Saved data entries:
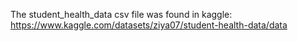 The student_health_data csv file was found in kaggle:
https://www.kaggle.com/datasets/ziya07/student-health-data/data
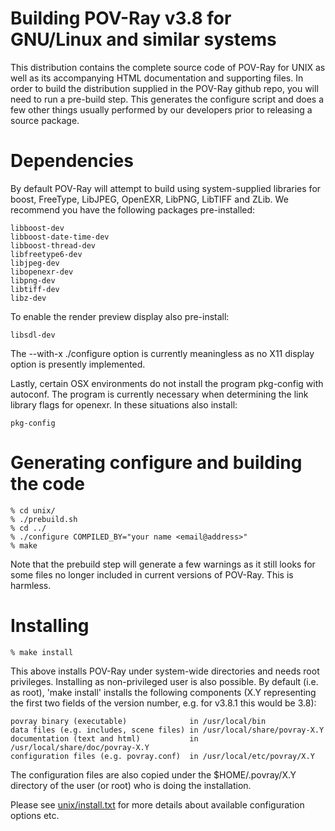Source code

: Building POV-Ray v3.8 for GNU/Linux and similar systems
=======================================================

This distribution contains the complete source code of POV-Ray for UNIX
as well as its accompanying HTML documentation and supporting files. In
order to build the distribution supplied in the POV-Ray github repo, you
will need to run a pre-build step. This generates the configure script
and does a few other things usually performed by our developers prior to
releasing a source package.

Dependencies
============

By default POV-Ray will attempt to build using system-supplied libraries for
boost, FreeType, LibJPEG, OpenEXR, LibPNG, LibTIFF and ZLib. We recommend you have the
following packages pre-installed:

    libboost-dev
    libboost-date-time-dev
    libboost-thread-dev
    libfreetype6-dev
    libjpeg-dev
    libopenexr-dev
    libpng-dev
    libtiff-dev
    libz-dev

To enable the render preview display also pre-install:

    libsdl-dev

The --with-x ./configure option is currently meaningless as no X11
display option is presently implemented.

Lastly, certain OSX environments do not install the program pkg-config
with autoconf. The program is currently necessary when determining the
link library flags for openexr. In these situations also install:

    pkg-config


Generating configure and building the code
==========================================

    % cd unix/
    % ./prebuild.sh
    % cd ../
    % ./configure COMPILED_BY="your name <email@address>"
    % make

Note that the prebuild step will generate a few warnings as it still looks
for some files no longer included in current versions of POV-Ray. This is harmless.

Installing
==========

    % make install

This above installs POV-Ray under system-wide directories and needs root privileges.
Installing as non-privileged user is also possible. By default (i.e. as root), 'make
install' installs the following components (X.Y representing the first two fields of
the version number, e.g. for v3.8.1 this would be 3.8):

    povray binary (executable)              in /usr/local/bin
    data files (e.g. includes, scene files) in /usr/local/share/povray-X.Y
    documentation (text and html)           in /usr/local/share/doc/povray-X.Y
    configuration files (e.g. povray.conf)  in /usr/local/etc/povray/X.Y

The configuration files are also copied under the $HOME/.povray/X.Y directory
of the user (or root) who is doing the installation.

Please see [unix/install.txt](install.txt) for more details about available
configuration options etc.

What the exercise asks: Your copy must match the records above word for word and contain no pictures.

Written answer:
 The student_health_data csv file was found in kaggle:
https://www.kaggle.com/datasets/ziya07/student-health-data/data
Source code

: Building POV-Ray v3.8 for GNU/Linux and similar systems
=======================================================

This distribution contains the complete source code of POV-Ray for UNIX
as well as its accompanying HTML documentation and supporting files. In
order to build the distribution supplied in the POV-Ray github repo, you
will need to run a pre-build step. This generates the configure script
and does a few other things usually performed by our developers prior to
releasing a source package.

Dependencies
============

By default POV-Ray will attempt to build using system-supplied libraries for
boost, FreeType, LibJPEG, OpenEXR, LibPNG, LibTIFF and ZLib. We recommend you have the
following packages pre-installed:

    libboost-dev
    libboost-date-time-dev
    libboost-thread-dev
    libfreetype6-dev
    libjpeg-dev
    libopenexr-dev
    libpng-dev
    libtiff-dev
    libz-dev

To enable the render preview display also pre-install:

    libsdl-dev

The --with-x ./configure option is currently meaningless as no X11
display option is presently implemented.

Lastly, certain OSX environments do not install the program pkg-config
with autoconf. The program is currently necessary when determining the
link library flags for openexr. In these situations also install:

    pkg-config


Generating configure and building the code
==========================================

    % cd unix/
    % ./prebuild.sh
    % cd ../
    % ./configure COMPILED_BY="your name <email@address>"
    % make

Note that the prebuild step will generate a few warnings as it still looks
for some files no longer included in current versions of POV-Ray. This is harmless.

Installing
==========

    % make install

This above installs POV-Ray under system-wide directories and needs root privileges.
Installing as non-privileged user is also possible. By default (i.e. as root), 'make
install' installs the following components (X.Y representing the first two fields of
the version number, e.g. for v3.8.1 this would be 3.8):

    povray binary (executable)              in /usr/local/bin
    data files (e.g. includes, scene files) in /usr/local/share/povray-X.Y
    documentation (text and html)           in /usr/local/share/doc/povray-X.Y
    configuration files (e.g. povray.conf)  in /usr/local/etc/povray/X.Y

The configuration files are also copied under the $HOME/.povray/X.Y directory
of the user (or root) who is doing the installation.

Please see [unix/install.txt](install.txt) for more details about available
configuration options etc.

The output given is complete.